Pine tree and rising sun

Signed Kanzan and sealed Kanzan--ink, light color, and silver on gold leaf, pair of six-panel screens
61 1/8 x 119 5/8 in. each (155 x 353 cm. each)

Artist's certificate

Wood storage box (2)

拍品专文

Shimomura Kanzan was born in Wakayama Prefecture and went to Tokyo in 1881 to study nihonga under Kano Hogai. In 1886 he became a student of the other great Kano painter in Tokyo, Hashimoto Gaho (1835-1908). In 1889 Kanzan entered the Tokyo Art School as part of its inaugural class, where he continued to study with Gaho, the school's principal teacher. Kanzan also studied yamato-e painting styles under Kose Shoseki (1843-1919) and others, thus broadening his Kano-based training. After graduation he returned to the school as a teacher, and developed an intense loyalty to the headmaster, Okakura Tenshin. Kanzan joined the 1898 mass resignation when Okakura was dismissed and became a founding member of the new Japan Art Institute, becoming, alongside Yokoyama Taikan, Hishida Shunso and Kimura Buzan, one of its most loyal members. In 1901 he went back to the Tokyo Art School to teach in a conciliatory measure toward the ministry of Education. There he won a fellowship for study in Great Britain during 1903-1905, where he practiced watercolor painting and made copies of Western paintings. Upon his return, Kanzan returned to the Art Institute, followed its move to the seaside village of Izura, and joined Taikan to refound the institution in 1914 after Okakura's death. Kanzan remained a regular exhibitor in Inten (the Institute exhibition), and showed with the Bunten when the Institute was not feuding with the Ministry of Education. Kanzan served as a Bunten judge, was elected a Court Artist in 1917, and two years later, was voted to the Imperial Academy of Fine Arts, an honor he declined.

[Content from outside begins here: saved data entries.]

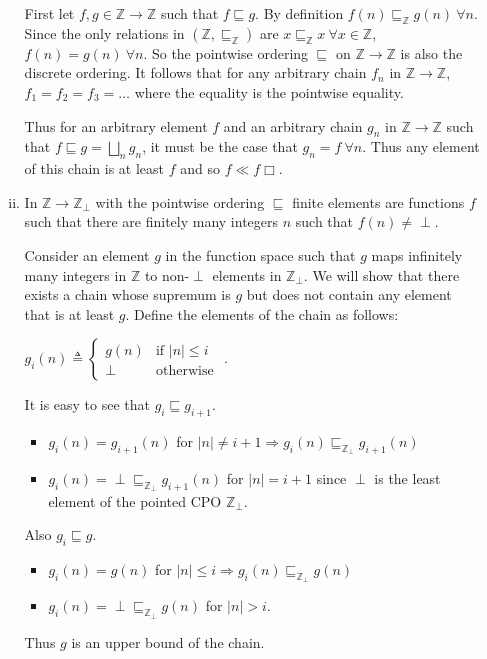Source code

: \begin{enumerate}[(a)]
\begin{enumerate}[i.]
  First let $f,g \in \mathbb Z \rightarrow \mathbb Z$ such that $f \sqsubseteq g$. By definition $f(n) \sqsubseteq_{\mathbb Z} g(n) ~ \forall n$. Since the only relations in $(\mathbb Z, \sqsubseteq_{\mathbb Z})$ are $x \sqsubseteq_{\mathbb Z} x ~ \forall x \in \mathbb Z$, $f(n) = g(n) ~ \forall n$. So the pointwise ordering $\sqsubseteq$ on $\mathbb Z \rightarrow \mathbb Z$ is also the discrete ordering. It follows that for any arbitrary chain $f_n$ in $\mathbb Z \rightarrow \mathbb Z$, $f_1 = f_2 = f_3 =\ldots$ where the equality is the pointwise equality.

  Thus for an arbitrary element $f$ and an arbitrary chain $g_n$ in $\mathbb Z \rightarrow \mathbb Z$ such that $f \sqsubseteq g = \bigsqcup\limits_{n} g_n$, it must be the case that $g_n = f~\forall n$. Thus any element of this chain is at least $f$ and so $f \ll f \Box$.
  \item In $\mathbb Z \rightarrow \mathbb Z_{\perp}$ with the pointwise ordering $\sqsubseteq$ finite elements are functions $f$ such that there are finitely many integers $n$ such that $f(n)\neq \perp$.

  Consider an element $g$ in the function space such that $g$ maps infinitely many integers in $\mathbb Z$ to non-$\perp$ elements in $\mathbb Z_{\perp}$. We will show that there exists a chain whose supremum is $g$ but does not contain any element that is at least $g$. Define the elements of the chain as follows:

  $g_i(n)\triangleq 
  \begin{cases} 
  g(n) &\mbox{if } |n| \leq i \\ 
  \perp & \mbox{otherwise } 
  \end{cases}.$

  It is easy to see that $g_i \sqsubseteq g_{i+1}$.
  \begin{itemize}
  \item $g_i(n) = g_{i+1}(n)$ for $|n| \neq i+1 \Rightarrow g_i(n) \sqsubseteq_{\mathbb Z_ \perp} g_{i+1}(n)$
  \item $g_i(n) = \perp \sqsubseteq_{\mathbb Z_ \perp} g_{i+1}(n)$ for $|n| = i+1$ since $\perp$ is the least element of the pointed CPO $\mathbb Z_{\perp}$.
  \end{itemize}

  Also $g_i \sqsubseteq g$.
  \begin{itemize}
  \item $g_i(n) = g(n)$ for $|n| \leq i \Rightarrow g_i(n) \sqsubseteq_{\mathbb Z_ \perp} g(n)$
  \item $g_i(n) = \perp \sqsubseteq_{\mathbb Z_ \perp} g(n)$ for $|n| > i$.
  \end{itemize}
  Thus $g$ is an upper bound of the chain. 


\end{enumerate}
\end{enumerate}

The screens offered here display a variety of characteristics, made possible by Kanzan's education under many masters. He is indebted to the Kano school for his handling of ink, while the realism and sense of depth in this work were techniques studied in art school classes, in Kyoto-based Maruyama school painting, and in his study in the West. The subtly shaded effects of sunlight are a legacy of morotai, where capturing atmosphere and light effects were one of the principal goals.